The Tree Information Base (TIB) is a collection of states at a PIM router storing the state of all multicast distribution trees at that router. The TIB is created by receiving Join/Prune messages, Assert messages, and IGMP information from local hosts.

Upstream indicates that traffic is going towards the root of the tree. The root of the tree might be either the Source or the RP.

Downstream indicates that traffic is going away from the root of the tree. The root of tree might be either the Source or the RP.

In Source-Based Trees, the forwarding paths are based on the shortest unicast path to the source. If the unicast routing metric used is hop counts, the branches of the multicast Source-Based Trees are minimum hop. If the metric used is delay, the branches are minimum delay. A corresponding multicast tree directly connects the source to all receivers for every multicast source. All traffic to the members of an associated group passes along the tree made for their source. Source-Based Trees have two entries with a list of outgoing interfaces -- the source address and the multicast group.

Shared trees, or RP trees (RPT), rely on a central router called the Rendezvous Point (RP) that receives all traffic from the sources, and forwards that traffic to the receivers. There is a single tree for each multicast group, regardless of the number of sources. Only the routers on the tree know about the group, and information is sent only to interested receivers. With an RP, receivers have a place to join, even if no source exists. The shared tree is unidirectional, and information flows only from the RP to the receivers. If a host other than the RP has to send data on the tree, the data must first be tunneled to the RP, then multicast to the members. This means that even if a receiver is also a source, it can only use the tree to receive packets from the RP, and not to send packets to the RP (unless the source is located between the RP and the receivers).

When a new multicast sender starts sending data packets, or a new receiver starts sending Join messages towards the RP for that multicast group, the sender needs to know the next-hop router towards the RP. The bootstrap router (BSR) provides group-to-RP mapping information to all the PIM routers in a domain, allowing them to map to the correct RP address.

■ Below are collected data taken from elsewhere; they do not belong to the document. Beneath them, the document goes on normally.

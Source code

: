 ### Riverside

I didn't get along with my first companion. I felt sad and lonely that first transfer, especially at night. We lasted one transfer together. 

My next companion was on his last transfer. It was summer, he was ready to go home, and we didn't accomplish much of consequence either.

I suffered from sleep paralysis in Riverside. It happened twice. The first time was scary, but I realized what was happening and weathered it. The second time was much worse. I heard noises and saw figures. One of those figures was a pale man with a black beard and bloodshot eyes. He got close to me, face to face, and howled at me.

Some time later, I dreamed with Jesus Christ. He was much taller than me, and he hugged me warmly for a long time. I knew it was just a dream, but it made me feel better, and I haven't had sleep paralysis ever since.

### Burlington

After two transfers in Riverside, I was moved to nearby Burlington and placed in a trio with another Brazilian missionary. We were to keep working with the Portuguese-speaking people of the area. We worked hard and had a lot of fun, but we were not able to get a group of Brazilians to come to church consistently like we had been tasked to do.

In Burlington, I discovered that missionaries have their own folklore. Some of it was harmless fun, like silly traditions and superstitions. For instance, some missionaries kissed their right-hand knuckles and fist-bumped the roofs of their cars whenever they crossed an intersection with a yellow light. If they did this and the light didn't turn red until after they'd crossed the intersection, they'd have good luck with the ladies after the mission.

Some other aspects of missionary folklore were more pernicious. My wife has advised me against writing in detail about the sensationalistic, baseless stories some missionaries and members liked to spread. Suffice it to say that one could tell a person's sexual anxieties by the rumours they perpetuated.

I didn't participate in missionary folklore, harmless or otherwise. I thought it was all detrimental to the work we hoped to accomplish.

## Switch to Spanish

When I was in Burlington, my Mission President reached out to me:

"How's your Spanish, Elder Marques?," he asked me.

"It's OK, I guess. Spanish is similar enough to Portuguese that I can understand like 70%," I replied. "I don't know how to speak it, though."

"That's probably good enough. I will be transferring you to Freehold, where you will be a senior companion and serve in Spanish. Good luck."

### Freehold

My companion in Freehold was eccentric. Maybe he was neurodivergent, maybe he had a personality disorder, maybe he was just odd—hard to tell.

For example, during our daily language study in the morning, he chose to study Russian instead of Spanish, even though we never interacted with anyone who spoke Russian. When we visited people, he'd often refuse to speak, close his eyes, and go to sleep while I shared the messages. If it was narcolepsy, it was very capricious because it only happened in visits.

PIM-SM is a soft-state protocol. The required steps to configure PIM-SM are the following:

PIM-SM is a soft-state protocol. The required steps to configure PIM-SM are the following:

All multicast group states are dynamically maintained as the result of IGMP Report/Leave and PIM Join/Prune messages.

This section provides the steps to configure the PIM-SM feature. Configuration steps and examples are used for two relevant scenarios.

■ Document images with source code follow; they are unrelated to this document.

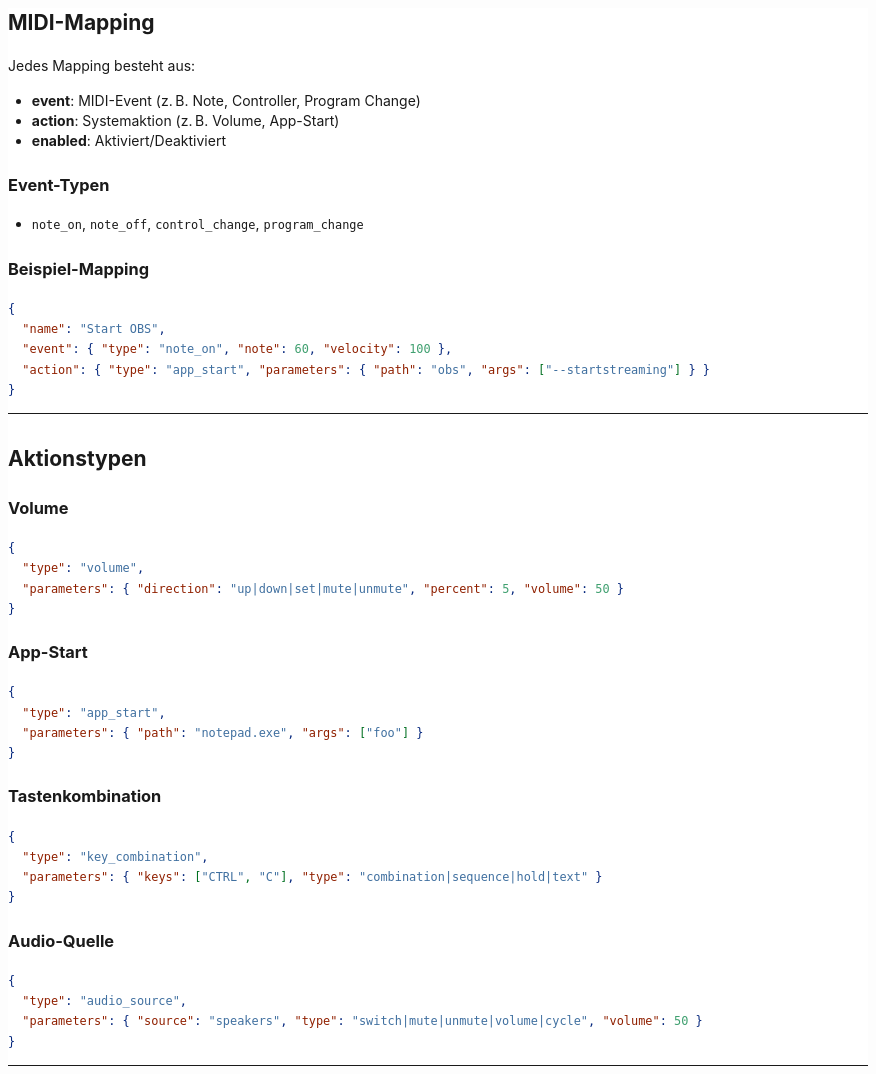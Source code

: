 
## MIDI-Mapping

Jedes Mapping besteht aus:
- **event**: MIDI-Event (z. B. Note, Controller, Program Change)
- **action**: Systemaktion (z. B. Volume, App-Start)
- **enabled**: Aktiviert/Deaktiviert

### Event-Typen
- `note_on`, `note_off`, `control_change`, `program_change`

### Beispiel-Mapping
```json
{
  "name": "Start OBS",
  "event": { "type": "note_on", "note": 60, "velocity": 100 },
  "action": { "type": "app_start", "parameters": { "path": "obs", "args": ["--startstreaming"] } }
}
```

---

## Aktionstypen

### Volume
```json
{
  "type": "volume",
  "parameters": { "direction": "up|down|set|mute|unmute", "percent": 5, "volume": 50 }
}
```

### App-Start
```json
{
  "type": "app_start",
  "parameters": { "path": "notepad.exe", "args": ["foo"] }
}
```

### Tastenkombination
```json
{
  "type": "key_combination",
  "parameters": { "keys": ["CTRL", "C"], "type": "combination|sequence|hold|text" }
}
```

### Audio-Quelle
```json
{
  "type": "audio_source",
  "parameters": { "source": "speakers", "type": "switch|mute|unmute|volume|cycle", "volume": 50 }
}
```

---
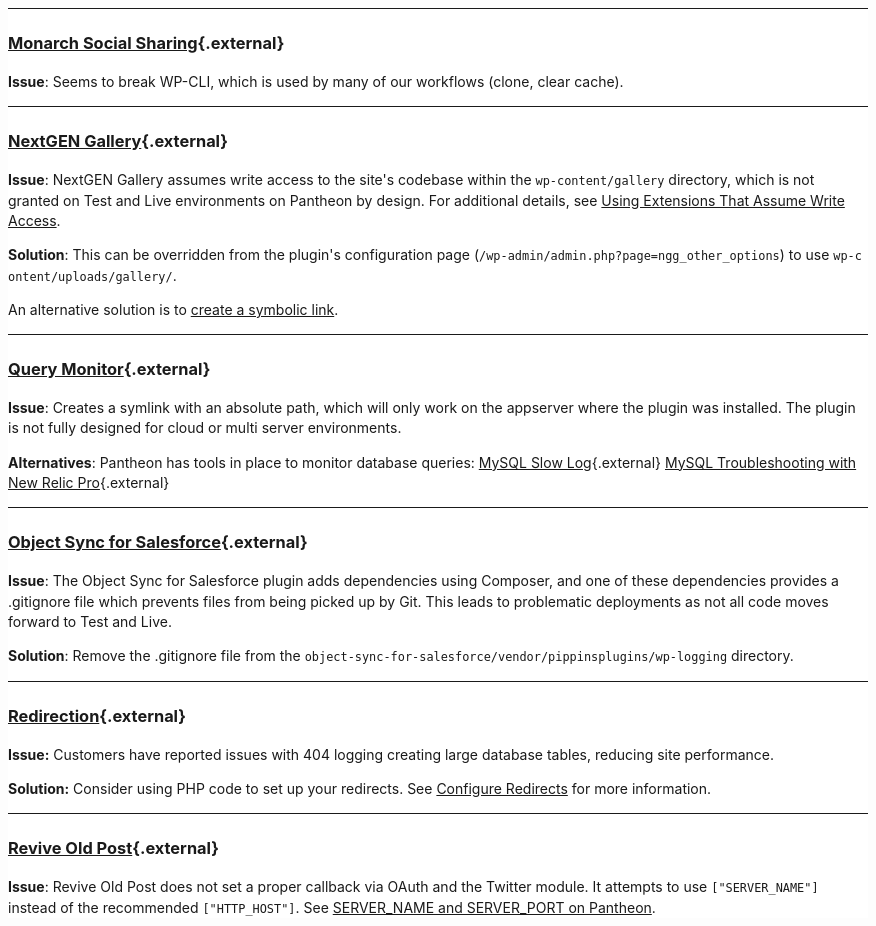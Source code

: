 <hr>

### [Monarch Social Sharing](https://www.elegantthemes.com/plugins/monarch/){.external}
**Issue**: Seems to break WP-CLI, which is used by many of our workflows (clone, clear cache).
<hr>

### [NextGEN Gallery](https://wordpress.org/plugins/nextgen-gallery/){.external}
**Issue**: NextGEN Gallery assumes write access to the site's codebase within the `wp-content/gallery` directory, which is not granted on Test and Live environments on Pantheon by design. For additional details, see [Using Extensions That Assume Write Access](/docs/assuming-write-access).

**Solution**: This can be overridden from the plugin's configuration page (`/wp-admin/admin.php?page=ngg_other_options`) to use `wp-content/uploads/gallery/`.

An alternative solution is to [create a symbolic link](/docs/assuming-write-access/#create-a-symbolic-link).
<hr>

### [Query Monitor](https://wordpress.org/plugins/query-monitor/){.external}
**Issue**: Creates a symlink with an absolute path, which will only work on the appserver where the plugin was installed. The plugin is not fully designed for cloud or multi server environments.

**Alternatives**:
Pantheon has tools in place to monitor database queries:
[MySQL Slow Log](https://pantheon.io/docs/mysql-slow-log/){.external}
[MySQL Troubleshooting with New Relic Pro](https://pantheon.io/docs/debug-mysql-new-relic/){.external}
<hr>

### [Object Sync for Salesforce](https://wordpress.org/plugins/object-sync-for-salesforce/){.external}
**Issue**: The Object Sync for Salesforce plugin adds dependencies using Composer, and one of these dependencies provides a .gitignore file which prevents files from being picked up by Git. This leads to problematic deployments as not all code moves forward to Test and Live.

**Solution**: Remove the .gitignore file from the `object-sync-for-salesforce/vendor/pippinsplugins/wp-logging` directory.
<hr>

### [Redirection](https://wordpress.org/plugins/redirection/){.external}

**Issue:** Customers have reported issues with 404 logging creating large database tables, reducing site performance.

**Solution:** Consider using PHP code to set up your redirects. See [Configure Redirects](/docs/redirects/) for more information.
<hr>

### [Revive Old Post](https://wordpress.org/plugins/tweet-old-post/){.external}
**Issue**: Revive Old Post does not set a proper callback via OAuth and the Twitter module.  It attempts to use `["SERVER_NAME"]` instead of the recommended `["HTTP_HOST"]`. See [SERVER_NAME and SERVER_PORT on Pantheon](/docs/server_name-and-server_port/).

The following figure displays the network topology used in these examples.

Enable IP multicast routing on all of the PIM routers inside the PIM domain:

Enable PIM-SM on all participating interfaces within each of routers inside the PIM domain on which you want to run PIM. In the following sample configuration, both eth1 and eth2 are enabled for PIM-SM on the router.

Enable PIM-SM on all participating interfaces within each of routers inside the PIM domain on which you want to run PIM. In the following sample configuration, both eth1.1 and eth2.1 are enabled for PIM-SM on the router.

 

Every PIM multicast group needs to be associated with the IP address of a Rendezvous Point (RP), which is a router that resides in a multicast network domain. The address of the RP is used as the root of a group-specific distribution tree. All nodes in the domain that want to receive traffic sent to the group are aware of the address of the RP. For all senders to reach all receivers within a group, all routers in the domain must be able to map to the RP address configured for the group. There can be several RPs configured in a network deploying PIM-SM, each serving a different group.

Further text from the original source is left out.